• [Task brief]: Each line below that includes the word "includegraphics" is to be reported.

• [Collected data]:
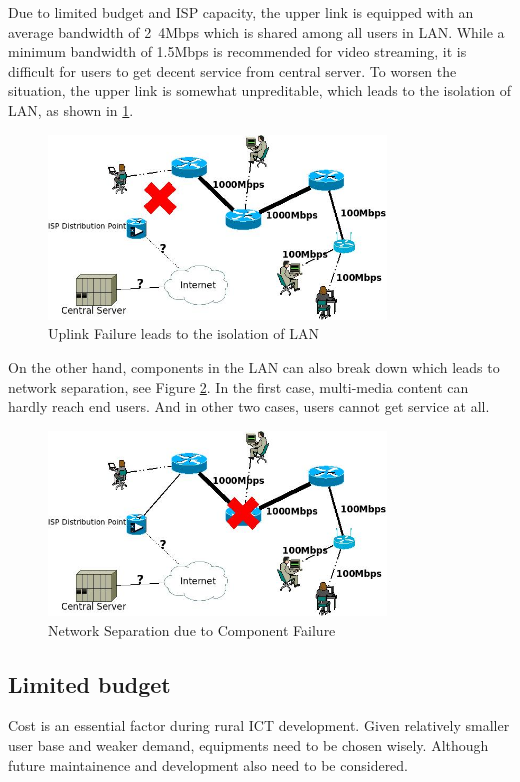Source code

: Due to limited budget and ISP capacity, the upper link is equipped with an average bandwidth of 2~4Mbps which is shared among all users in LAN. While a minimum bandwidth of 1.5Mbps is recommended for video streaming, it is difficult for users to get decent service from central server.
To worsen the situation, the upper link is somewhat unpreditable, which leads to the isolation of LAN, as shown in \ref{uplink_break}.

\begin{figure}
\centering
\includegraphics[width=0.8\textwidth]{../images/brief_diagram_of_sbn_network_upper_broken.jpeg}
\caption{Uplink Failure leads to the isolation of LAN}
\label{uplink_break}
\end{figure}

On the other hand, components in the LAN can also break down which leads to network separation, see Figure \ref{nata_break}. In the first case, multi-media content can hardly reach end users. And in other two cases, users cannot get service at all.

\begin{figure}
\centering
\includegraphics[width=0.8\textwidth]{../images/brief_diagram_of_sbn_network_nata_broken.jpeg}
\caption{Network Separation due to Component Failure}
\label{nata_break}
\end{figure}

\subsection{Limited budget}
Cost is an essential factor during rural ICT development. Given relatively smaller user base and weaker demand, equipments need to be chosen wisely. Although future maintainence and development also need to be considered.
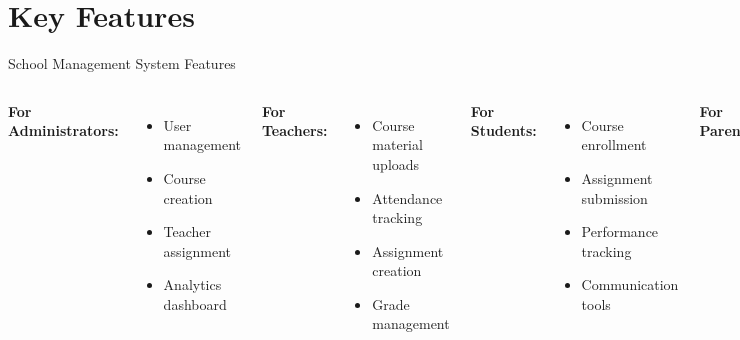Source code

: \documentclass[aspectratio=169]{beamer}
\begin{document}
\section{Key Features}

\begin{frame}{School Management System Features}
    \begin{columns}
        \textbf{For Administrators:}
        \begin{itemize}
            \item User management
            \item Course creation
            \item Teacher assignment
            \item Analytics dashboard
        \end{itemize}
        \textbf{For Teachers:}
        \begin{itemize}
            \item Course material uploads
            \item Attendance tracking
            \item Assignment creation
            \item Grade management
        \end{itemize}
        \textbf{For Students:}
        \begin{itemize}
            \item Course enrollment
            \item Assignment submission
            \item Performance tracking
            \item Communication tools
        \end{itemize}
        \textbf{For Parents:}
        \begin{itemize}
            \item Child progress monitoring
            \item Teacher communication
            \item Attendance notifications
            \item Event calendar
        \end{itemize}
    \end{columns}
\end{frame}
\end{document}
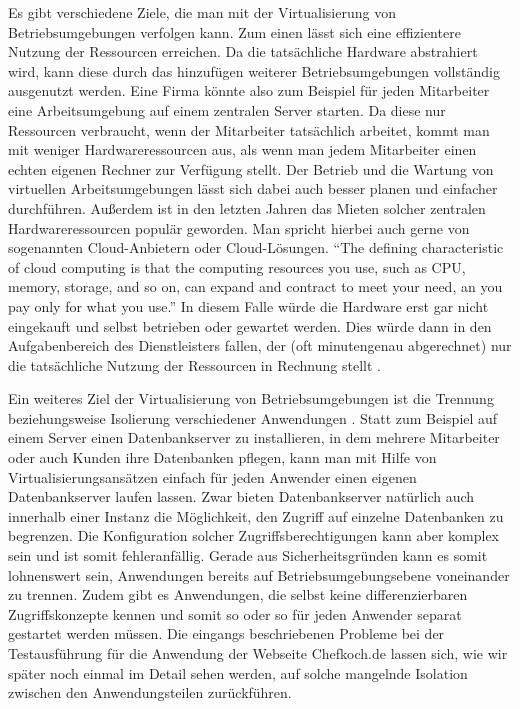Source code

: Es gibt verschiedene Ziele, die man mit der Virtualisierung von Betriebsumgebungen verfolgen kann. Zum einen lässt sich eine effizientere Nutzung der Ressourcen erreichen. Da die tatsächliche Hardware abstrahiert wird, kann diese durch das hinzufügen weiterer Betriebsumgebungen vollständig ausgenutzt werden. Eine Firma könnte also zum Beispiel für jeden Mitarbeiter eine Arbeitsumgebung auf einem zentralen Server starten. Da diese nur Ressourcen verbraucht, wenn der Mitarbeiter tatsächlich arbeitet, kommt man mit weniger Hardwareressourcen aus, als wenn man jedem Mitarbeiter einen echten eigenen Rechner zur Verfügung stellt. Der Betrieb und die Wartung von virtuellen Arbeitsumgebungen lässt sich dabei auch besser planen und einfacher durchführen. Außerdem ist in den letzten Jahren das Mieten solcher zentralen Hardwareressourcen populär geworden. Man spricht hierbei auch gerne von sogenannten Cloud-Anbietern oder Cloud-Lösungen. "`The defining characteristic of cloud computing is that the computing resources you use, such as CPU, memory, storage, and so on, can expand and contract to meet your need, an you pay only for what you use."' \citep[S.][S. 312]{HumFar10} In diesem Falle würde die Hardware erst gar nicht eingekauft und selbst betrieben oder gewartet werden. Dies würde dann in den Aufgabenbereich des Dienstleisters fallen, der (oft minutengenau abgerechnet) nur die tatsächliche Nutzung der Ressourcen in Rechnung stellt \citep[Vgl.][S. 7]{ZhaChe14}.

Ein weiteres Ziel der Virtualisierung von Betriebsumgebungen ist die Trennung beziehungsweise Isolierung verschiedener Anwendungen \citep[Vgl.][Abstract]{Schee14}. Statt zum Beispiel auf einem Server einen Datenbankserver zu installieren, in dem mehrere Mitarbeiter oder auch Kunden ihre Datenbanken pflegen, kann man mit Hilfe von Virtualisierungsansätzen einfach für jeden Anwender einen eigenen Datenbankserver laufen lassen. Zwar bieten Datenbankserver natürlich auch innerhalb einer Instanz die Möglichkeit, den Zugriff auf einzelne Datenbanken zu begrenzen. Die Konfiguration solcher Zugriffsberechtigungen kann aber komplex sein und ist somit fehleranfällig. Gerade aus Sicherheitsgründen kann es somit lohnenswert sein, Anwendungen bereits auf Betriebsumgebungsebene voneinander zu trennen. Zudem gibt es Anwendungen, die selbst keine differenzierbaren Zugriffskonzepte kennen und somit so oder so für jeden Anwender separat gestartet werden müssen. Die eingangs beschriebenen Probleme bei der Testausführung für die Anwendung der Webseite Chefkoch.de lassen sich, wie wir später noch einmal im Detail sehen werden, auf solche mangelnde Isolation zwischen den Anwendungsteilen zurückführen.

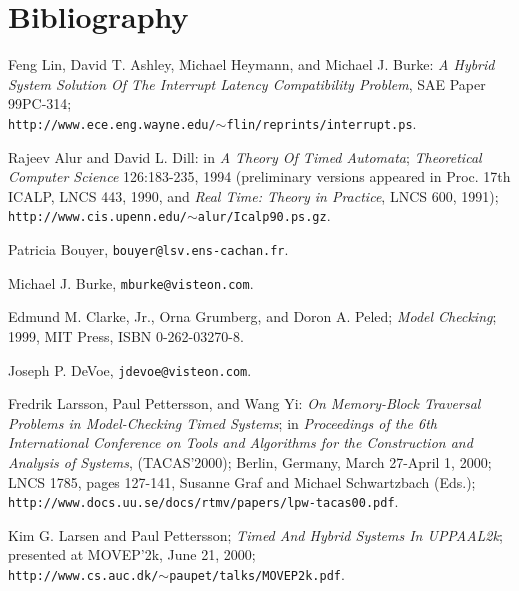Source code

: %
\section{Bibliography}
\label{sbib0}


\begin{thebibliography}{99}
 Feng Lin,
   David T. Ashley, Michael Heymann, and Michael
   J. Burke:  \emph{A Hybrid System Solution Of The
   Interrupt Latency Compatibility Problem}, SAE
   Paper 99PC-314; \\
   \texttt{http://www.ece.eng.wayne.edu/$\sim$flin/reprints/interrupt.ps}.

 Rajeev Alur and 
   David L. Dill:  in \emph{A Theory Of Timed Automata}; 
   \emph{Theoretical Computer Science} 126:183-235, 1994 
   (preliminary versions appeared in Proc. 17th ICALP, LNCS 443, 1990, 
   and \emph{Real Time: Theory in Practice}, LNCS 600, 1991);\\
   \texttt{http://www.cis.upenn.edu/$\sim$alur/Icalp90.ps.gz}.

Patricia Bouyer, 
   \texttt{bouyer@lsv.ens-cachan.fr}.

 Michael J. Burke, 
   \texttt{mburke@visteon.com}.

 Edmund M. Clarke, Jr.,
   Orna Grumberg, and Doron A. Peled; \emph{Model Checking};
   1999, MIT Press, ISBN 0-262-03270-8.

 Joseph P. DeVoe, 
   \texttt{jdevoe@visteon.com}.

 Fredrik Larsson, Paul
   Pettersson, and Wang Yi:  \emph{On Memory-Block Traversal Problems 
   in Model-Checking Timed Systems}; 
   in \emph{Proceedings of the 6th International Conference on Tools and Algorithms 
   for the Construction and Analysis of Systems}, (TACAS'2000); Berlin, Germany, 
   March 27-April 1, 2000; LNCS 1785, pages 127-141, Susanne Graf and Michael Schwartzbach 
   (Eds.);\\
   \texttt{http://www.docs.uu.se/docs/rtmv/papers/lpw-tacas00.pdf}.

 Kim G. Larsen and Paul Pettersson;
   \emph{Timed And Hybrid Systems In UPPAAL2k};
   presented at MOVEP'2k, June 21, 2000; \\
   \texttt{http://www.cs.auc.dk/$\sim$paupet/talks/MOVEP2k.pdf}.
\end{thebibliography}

• [Written solution]:
\includegraphics[width=0.8\textwidth]{../images/brief_diagram_of_sbn_network_upper_broken.jpeg}
\includegraphics[width=0.8\textwidth]{../images/brief_diagram_of_sbn_network_nata_broken.jpeg}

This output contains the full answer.